-- INSTRUCTIONS FOR THE TASK --
Of the records that follow, copy only the lines from the line containing "## 🎉 Conclusion" to the line containing "die Warenwirtschaft des", both included, exactly as written.

-- AVAILABLE DATA --
============
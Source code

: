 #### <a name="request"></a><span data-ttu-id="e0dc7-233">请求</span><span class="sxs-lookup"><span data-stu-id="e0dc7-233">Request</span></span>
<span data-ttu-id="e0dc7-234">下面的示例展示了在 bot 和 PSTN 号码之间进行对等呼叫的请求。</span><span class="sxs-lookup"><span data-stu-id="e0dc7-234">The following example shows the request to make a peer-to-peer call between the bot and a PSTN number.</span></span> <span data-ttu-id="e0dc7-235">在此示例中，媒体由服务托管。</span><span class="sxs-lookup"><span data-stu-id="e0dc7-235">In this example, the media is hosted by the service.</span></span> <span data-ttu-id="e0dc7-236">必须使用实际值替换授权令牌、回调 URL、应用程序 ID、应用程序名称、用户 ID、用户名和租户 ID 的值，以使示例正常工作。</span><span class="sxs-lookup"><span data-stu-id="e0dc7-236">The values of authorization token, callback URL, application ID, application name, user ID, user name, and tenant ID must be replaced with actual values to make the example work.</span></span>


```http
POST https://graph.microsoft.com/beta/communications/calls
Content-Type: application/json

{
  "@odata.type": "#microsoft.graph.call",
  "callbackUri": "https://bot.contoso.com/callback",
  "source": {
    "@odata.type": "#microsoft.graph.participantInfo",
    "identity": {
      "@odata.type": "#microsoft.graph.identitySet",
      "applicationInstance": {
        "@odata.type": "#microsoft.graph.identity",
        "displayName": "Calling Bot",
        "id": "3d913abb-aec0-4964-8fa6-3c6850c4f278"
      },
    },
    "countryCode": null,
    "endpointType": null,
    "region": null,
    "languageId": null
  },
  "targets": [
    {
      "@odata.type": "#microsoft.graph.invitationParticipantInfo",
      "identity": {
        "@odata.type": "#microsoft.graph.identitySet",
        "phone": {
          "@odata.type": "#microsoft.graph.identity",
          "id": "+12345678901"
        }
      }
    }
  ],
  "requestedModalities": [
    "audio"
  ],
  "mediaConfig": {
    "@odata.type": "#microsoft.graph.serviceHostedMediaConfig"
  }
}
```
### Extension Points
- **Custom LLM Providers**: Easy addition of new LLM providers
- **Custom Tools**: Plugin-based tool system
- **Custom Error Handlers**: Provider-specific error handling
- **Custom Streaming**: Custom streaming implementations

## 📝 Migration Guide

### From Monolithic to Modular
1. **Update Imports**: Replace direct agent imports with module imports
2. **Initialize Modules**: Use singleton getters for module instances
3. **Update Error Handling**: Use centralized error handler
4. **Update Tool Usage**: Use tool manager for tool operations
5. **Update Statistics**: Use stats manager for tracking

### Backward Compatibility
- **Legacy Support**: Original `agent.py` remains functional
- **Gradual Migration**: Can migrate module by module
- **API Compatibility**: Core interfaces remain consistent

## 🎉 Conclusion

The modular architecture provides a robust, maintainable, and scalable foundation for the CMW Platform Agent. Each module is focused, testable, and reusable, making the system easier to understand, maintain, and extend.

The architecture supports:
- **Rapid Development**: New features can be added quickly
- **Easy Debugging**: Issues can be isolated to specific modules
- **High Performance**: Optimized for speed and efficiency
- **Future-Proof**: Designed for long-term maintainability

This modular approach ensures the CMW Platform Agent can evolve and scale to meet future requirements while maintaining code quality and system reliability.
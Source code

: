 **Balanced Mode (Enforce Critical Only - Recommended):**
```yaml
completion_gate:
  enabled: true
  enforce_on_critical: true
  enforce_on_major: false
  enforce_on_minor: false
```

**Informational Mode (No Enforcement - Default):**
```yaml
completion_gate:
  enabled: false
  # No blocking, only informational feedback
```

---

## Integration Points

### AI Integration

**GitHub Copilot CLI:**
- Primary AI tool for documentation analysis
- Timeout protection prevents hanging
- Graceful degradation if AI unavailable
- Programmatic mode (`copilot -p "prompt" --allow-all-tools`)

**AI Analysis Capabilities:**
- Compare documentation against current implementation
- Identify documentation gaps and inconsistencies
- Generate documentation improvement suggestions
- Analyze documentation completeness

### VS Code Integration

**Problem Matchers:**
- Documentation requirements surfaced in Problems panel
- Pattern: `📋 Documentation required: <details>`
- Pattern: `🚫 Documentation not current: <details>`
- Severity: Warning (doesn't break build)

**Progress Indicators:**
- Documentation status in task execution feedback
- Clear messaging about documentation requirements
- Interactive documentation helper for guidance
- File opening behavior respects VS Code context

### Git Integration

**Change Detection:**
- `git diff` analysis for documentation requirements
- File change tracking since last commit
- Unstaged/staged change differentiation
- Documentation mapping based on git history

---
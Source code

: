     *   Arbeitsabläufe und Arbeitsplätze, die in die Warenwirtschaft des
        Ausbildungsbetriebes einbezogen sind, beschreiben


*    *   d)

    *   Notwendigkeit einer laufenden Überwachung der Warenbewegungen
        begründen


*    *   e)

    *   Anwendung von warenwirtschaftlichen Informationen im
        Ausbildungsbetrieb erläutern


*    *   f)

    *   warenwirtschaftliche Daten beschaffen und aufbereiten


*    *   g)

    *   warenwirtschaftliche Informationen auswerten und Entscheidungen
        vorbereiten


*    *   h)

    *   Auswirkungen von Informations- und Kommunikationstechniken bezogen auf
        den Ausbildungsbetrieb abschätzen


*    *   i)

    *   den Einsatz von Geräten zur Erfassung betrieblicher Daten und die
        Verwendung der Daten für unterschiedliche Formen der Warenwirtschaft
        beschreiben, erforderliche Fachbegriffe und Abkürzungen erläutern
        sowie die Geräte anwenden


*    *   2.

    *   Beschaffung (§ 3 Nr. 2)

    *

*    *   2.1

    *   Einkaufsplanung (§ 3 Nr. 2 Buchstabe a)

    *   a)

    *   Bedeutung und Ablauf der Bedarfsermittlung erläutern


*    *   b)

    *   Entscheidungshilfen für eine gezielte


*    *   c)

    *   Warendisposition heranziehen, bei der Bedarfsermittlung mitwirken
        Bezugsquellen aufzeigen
============
-- SOLVED EXERCISE --
## 🎉 Conclusion

The modular architecture provides a robust, maintainable, and scalable foundation for the CMW Platform Agent. Each module is focused, testable, and reusable, making the system easier to understand, maintain, and extend.

The architecture supports:
- **Rapid Development**: New features can be added quickly
- **Easy Debugging**: Issues can be isolated to specific modules
- **High Performance**: Optimized for speed and efficiency
- **Future-Proof**: Designed for long-term maintainability

This modular approach ensures the CMW Platform Agent can evolve and scale to meet future requirements while maintaining code quality and system reliability.
Source code

: **Balanced Mode (Enforce Critical Only - Recommended):**
```yaml
completion_gate:
  enabled: true
  enforce_on_critical: true
  enforce_on_major: false
  enforce_on_minor: false
```

**Informational Mode (No Enforcement - Default):**
```yaml
completion_gate:
  enabled: false
  # No blocking, only informational feedback
```

---

## Integration Points

### AI Integration

**GitHub Copilot CLI:**
- Primary AI tool for documentation analysis
- Timeout protection prevents hanging
- Graceful degradation if AI unavailable
- Programmatic mode (`copilot -p "prompt" --allow-all-tools`)

**AI Analysis Capabilities:**
- Compare documentation against current implementation
- Identify documentation gaps and inconsistencies
- Generate documentation improvement suggestions
- Analyze documentation completeness

### VS Code Integration

**Problem Matchers:**
- Documentation requirements surfaced in Problems panel
- Pattern: `📋 Documentation required: <details>`
- Pattern: `🚫 Documentation not current: <details>`
- Severity: Warning (doesn't break build)

**Progress Indicators:**
- Documentation status in task execution feedback
- Clear messaging about documentation requirements
- Interactive documentation helper for guidance
- File opening behavior respects VS Code context

### Git Integration

**Change Detection:**
- `git diff` analysis for documentation requirements
- File change tracking since last commit
- Unstaged/staged change differentiation
- Documentation mapping based on git history

---
Source code

:     *   Arbeitsabläufe und Arbeitsplätze, die in die Warenwirtschaft des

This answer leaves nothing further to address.